**Task to complete:** Of all the lines below, return only those starting with the line holding "E não o comprometia, deixava-o" and going on through the line holding "apagar a luz.", exactly as written.

**Collected data:**
——————————
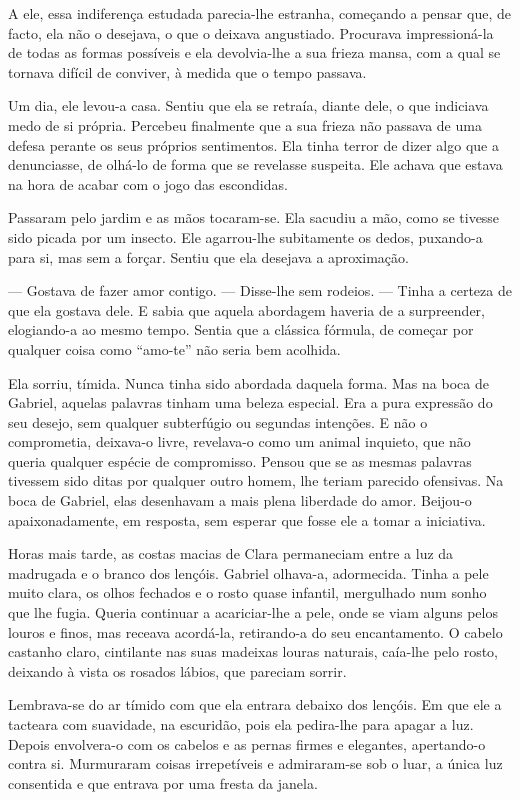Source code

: A ele, essa indiferença estudada parecia-lhe estranha, começando a
pensar que, de facto, ela não o desejava, o que o deixava angustiado.
Procurava impressioná-la de todas as formas possíveis e ela devolvia-lhe
a sua frieza mansa, com a qual se tornava difícil de conviver, à medida
que o tempo passava.

Um dia, ele levou-a casa. Sentiu que ela se retraía, diante dele, o que
indiciava medo de si própria. Percebeu finalmente que a sua frieza não
passava de uma defesa perante os seus próprios sentimentos. Ela tinha
terror de dizer algo que a denunciasse, de olhá-lo de forma que se
revelasse suspeita. Ele achava que estava na hora de acabar com o jogo
das escondidas.

Passaram pelo jardim e as mãos tocaram-se. Ela sacudiu a mão, como se
tivesse sido picada por um insecto. Ele agarrou-lhe subitamente os
dedos, puxando-a para si, mas sem a forçar. Sentiu que ela desejava a
aproximação.

--- Gostava de fazer amor contigo. --- Disse-lhe sem rodeios. --- Tinha a
certeza de que ela gostava dele. E sabia que aquela abordagem haveria de
a surpreender, elogiando-a ao mesmo tempo. Sentia que a clássica
fórmula, de começar por qualquer coisa como ``amo-te'' não seria bem
acolhida.

Ela sorriu, tímida. Nunca tinha sido abordada daquela forma. Mas na boca
de Gabriel, aquelas palavras tinham uma beleza especial. Era a pura
expressão do seu desejo, sem qualquer subterfúgio ou segundas intenções.
E não o comprometia, deixava-o livre, revelava-o como um animal
inquieto, que não queria qualquer espécie de compromisso. Pensou que se
as mesmas palavras tivessem sido ditas por qualquer outro homem, lhe
teriam parecido ofensivas. Na boca de Gabriel, elas desenhavam a mais
plena liberdade do amor. Beijou-o apaixonadamente, em resposta, sem
esperar que fosse ele a tomar a iniciativa.

Horas mais tarde, as costas macias de Clara permaneciam entre a luz da
madrugada e o branco dos lençóis. Gabriel olhava-a, adormecida. Tinha a
pele muito clara, os olhos fechados e o rosto quase infantil, mergulhado
num sonho que lhe fugia. Queria continuar a acariciar-lhe a pele, onde
se viam alguns pelos louros e finos, mas receava acordá-la, retirando-a
do seu encantamento. O cabelo castanho claro, cintilante nas suas
madeixas louras naturais, caía-lhe pelo rosto, deixando à vista os
rosados lábios, que pareciam sorrir.

Lembrava-se do ar tímido com que ela entrara debaixo dos lençóis. Em que
ele a tacteara com suavidade, na escuridão, pois ela pedira-lhe para
apagar a luz. Depois envolvera-o com os cabelos e as pernas firmes e
elegantes, apertando-o contra si. Murmuraram coisas irrepetíveis e
admiraram-se sob o luar, a única luz consentida e que entrava por uma
fresta da janela.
——————————
**Answer for the task:**
E não o comprometia, deixava-o livre, revelava-o como um animal
inquieto, que não queria qualquer espécie de compromisso. Pensou que se
as mesmas palavras tivessem sido ditas por qualquer outro homem, lhe
teriam parecido ofensivas. Na boca de Gabriel, elas desenhavam a mais
plena liberdade do amor. Beijou-o apaixonadamente, em resposta, sem
esperar que fosse ele a tomar a iniciativa.

Horas mais tarde, as costas macias de Clara permaneciam entre a luz da
madrugada e o branco dos lençóis. Gabriel olhava-a, adormecida. Tinha a
pele muito clara, os olhos fechados e o rosto quase infantil, mergulhado
num sonho que lhe fugia. Queria continuar a acariciar-lhe a pele, onde
se viam alguns pelos louros e finos, mas receava acordá-la, retirando-a
do seu encantamento. O cabelo castanho claro, cintilante nas suas
madeixas louras naturais, caía-lhe pelo rosto, deixando à vista os
rosados lábios, que pareciam sorrir.

Lembrava-se do ar tímido com que ela entrara debaixo dos lençóis. Em que
ele a tacteara com suavidade, na escuridão, pois ela pedira-lhe para
apagar a luz. Depois envolvera-o com os cabelos e as pernas firmes e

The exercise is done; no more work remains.